Iniziamo l’anno da qui, da una parola che non va di moda ma resta essenziale: civiltà.
Il primo editoriale del Pantesco non è un augurio rituale né un bilancio stanco, ma una presa di posizione. Perché il nuovo anno ha senso solo se sappiamo da dove veniamo, cosa vogliamo salvare e quali derive culturali non intendiamo più tollerare. Ripartire dalla cultura non è nostalgia: è l’unico modo serio di guardare avanti.
La notizia raccontata da Federico Rampini sul Corriere della Sera non riguarda solo Harvard, né è un dibattito per addetti ai lavori.
L’addio di James Hankins, uno dei massimi studiosi del Rinascimento italiano e della civiltà occidentale, è un segnale potente:
quando una civiltà smette di insegnare sé stessa, comincia a smarrirsi.

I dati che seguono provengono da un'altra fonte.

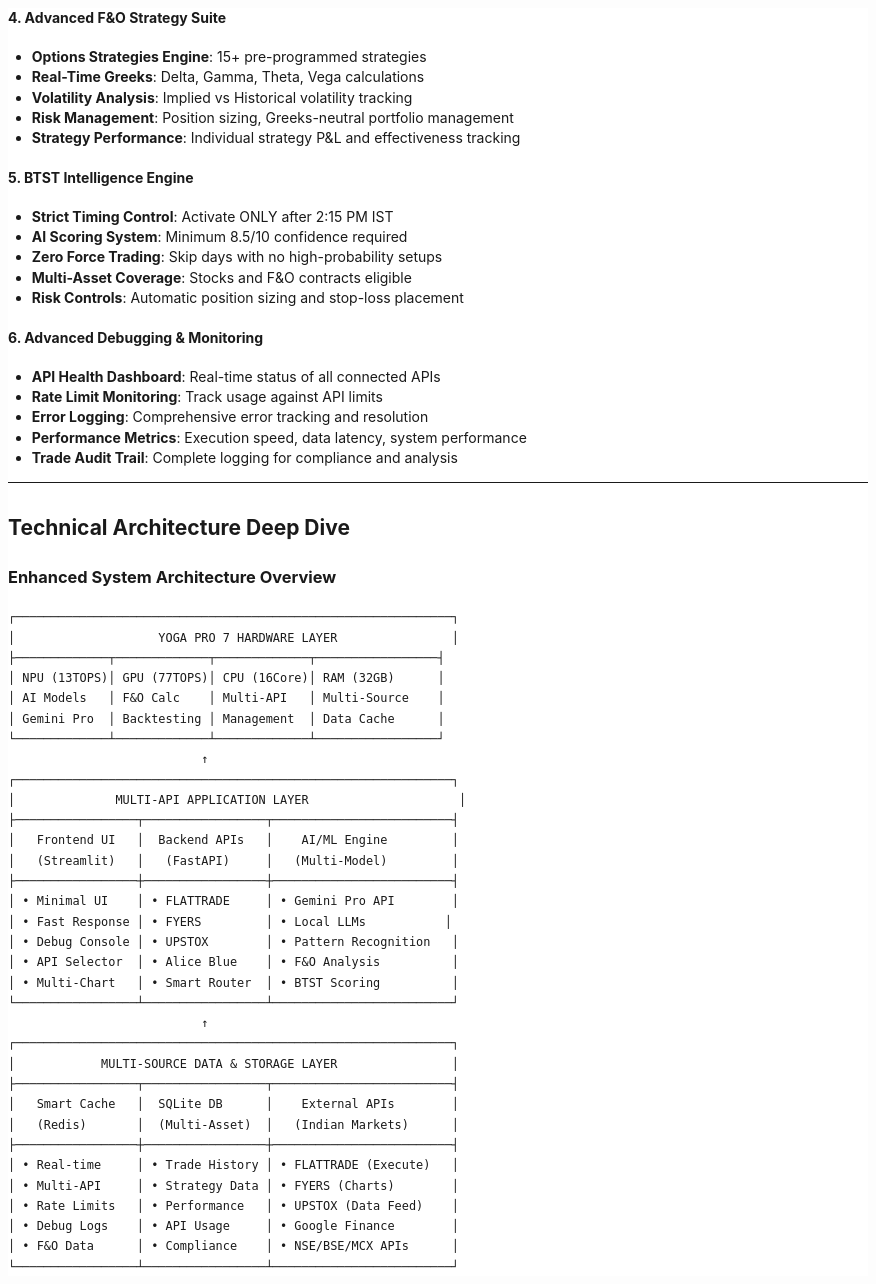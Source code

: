 #### **4. Advanced F&O Strategy Suite**
- **Options Strategies Engine**: 15+ pre-programmed strategies
- **Real-Time Greeks**: Delta, Gamma, Theta, Vega calculations
- **Volatility Analysis**: Implied vs Historical volatility tracking
- **Risk Management**: Position sizing, Greeks-neutral portfolio management
- **Strategy Performance**: Individual strategy P&L and effectiveness tracking

#### **5. BTST Intelligence Engine**
- **Strict Timing Control**: Activate ONLY after 2:15 PM IST
- **AI Scoring System**: Minimum 8.5/10 confidence required
- **Zero Force Trading**: Skip days with no high-probability setups
- **Multi-Asset Coverage**: Stocks and F&O contracts eligible
- **Risk Controls**: Automatic position sizing and stop-loss placement

#### **6. Advanced Debugging & Monitoring**
- **API Health Dashboard**: Real-time status of all connected APIs
- **Rate Limit Monitoring**: Track usage against API limits
- **Error Logging**: Comprehensive error tracking and resolution
- **Performance Metrics**: Execution speed, data latency, system performance
- **Trade Audit Trail**: Complete logging for compliance and analysis

---

## **Technical Architecture Deep Dive**

### **Enhanced System Architecture Overview**

```
┌─────────────────────────────────────────────────────────────┐
│                    YOGA PRO 7 HARDWARE LAYER                │
├─────────────┬─────────────┬─────────────┬─────────────────┤
│ NPU (13TOPS)│ GPU (77TOPS)│ CPU (16Core)│ RAM (32GB)      │
│ AI Models   │ F&O Calc    │ Multi-API   │ Multi-Source    │
│ Gemini Pro  │ Backtesting │ Management  │ Data Cache      │
└─────────────┴─────────────┴─────────────┴─────────────────┘
                           ↑
┌─────────────────────────────────────────────────────────────┐
│              MULTI-API APPLICATION LAYER                     │
├─────────────────┬─────────────────┬─────────────────────────┤
│   Frontend UI   │  Backend APIs   │    AI/ML Engine         │
│   (Streamlit)   │   (FastAPI)     │   (Multi-Model)         │
├─────────────────┼─────────────────┼─────────────────────────┤
│ • Minimal UI    │ • FLATTRADE     │ • Gemini Pro API        │
│ • Fast Response │ • FYERS         │ • Local LLMs           │
│ • Debug Console │ • UPSTOX        │ • Pattern Recognition   │
│ • API Selector  │ • Alice Blue    │ • F&O Analysis          │
│ • Multi-Chart   │ • Smart Router  │ • BTST Scoring          │
└─────────────────┴─────────────────┴─────────────────────────┘
                           ↑
┌─────────────────────────────────────────────────────────────┐
│            MULTI-SOURCE DATA & STORAGE LAYER                │
├─────────────────┬─────────────────┬─────────────────────────┤
│   Smart Cache   │  SQLite DB      │    External APIs        │
│   (Redis)       │  (Multi-Asset)  │   (Indian Markets)      │
├─────────────────┼─────────────────┼─────────────────────────┤
│ • Real-time     │ • Trade History │ • FLATTRADE (Execute)   │
│ • Multi-API     │ • Strategy Data │ • FYERS (Charts)        │
│ • Rate Limits   │ • Performance   │ • UPSTOX (Data Feed)    │
│ • Debug Logs    │ • API Usage     │ • Google Finance        │
│ • F&O Data      │ • Compliance    │ • NSE/BSE/MCX APIs      │
└─────────────────┴─────────────────┴─────────────────────────┘
```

E quando si smarrisce, diventa incivile.
La cultura non è un optional.
Non è un lusso per élite annoiate.
Non è una lista di colpe da espiare.
La cultura è l’infrastruttura invisibile dello sviluppo umano e civile.
È ciò che permette a una società di riconoscersi, di trasmettere valori, di produrre libertà invece che risentimento, responsabilità invece che vittimismo.
Il punto non è la “storia globale” in sé. Studiare il mondo è sempre stato uno dei tratti distintivi dell’Occidente.
Il problema nasce quando lo studio dell’altro diventa un pretesto per cancellare sé stessi.
Quando la civiltà occidentale viene ridotta a un’aula di tribunale permanente.
Quando la storia non è più comprensione, ma auto-accusa rituale.
È lì che l’educazione smette di formare cittadini e inizia a produrre individui disorientati, moralmente fragili, facilmente manipolabili.
Hankins lo dice senza giri di parole:
quando non si insegna ai giovani che cosa sia la civiltà, le persone diventano incivili.
Non più libere.
Non più giuste.
Solo prive di bussola.
E qui veniamo a casa nostra.
Pantelleria è una terra di confine.
Lo è geograficamente, storicamente, culturalmente.
È stata fenicia, romana, araba, normanna, siciliana. Mediterranea fino al midollo.
Qui le identità non si cancellano: si stratificano.
Qui la cultura non è mai stata un’ideologia, ma una pratica quotidiana di convivenza, adattamento, sopravvivenza.
Forse anche per questo la rivoluzione culturale woke – quella che in nome di una presunta purezza morale finisce per odiare la civiltà che l’ha resa possibile – ha messo poche radici.
Qualche seme c’è stato.
Qualche parola d’ordine importata.
Qualche riflesso pavloviano.
Radici superficiali, artificiali.
E come tutte le radici che non affondano nella terra vera, vanno strappate prima che secchino il terreno.
Non per sostituirle con un’altra ideologia.
Ma per tornare a fare ciò che una comunità sana fa da sempre:
-
custodire la propria storia
-
raccontarla senza vergogna
-
trasmetterla senza complessi di colpa
-
confrontarla con il mondo senza rinnegarsi
Pantelleria non ha bisogno di auto-flagellarsi per diventare più giusta.
Ha bisogno di cultura viva, non penitente.
Di memoria, non di rimozione.
Di spirito critico, non di catechismi alla moda.
Se persino le grandi università occidentali rischiano di dimenticare perché esistono, allora il compito delle periferie, delle isole, delle terre di confine diventa ancora più importante.
Qui possiamo ricordare una verità semplice e antica:
senza cultura non c’è civiltà,
senza civiltà non c’è libertà.
E questa, da Pantelleria, è una lezione che vale la pena difendere.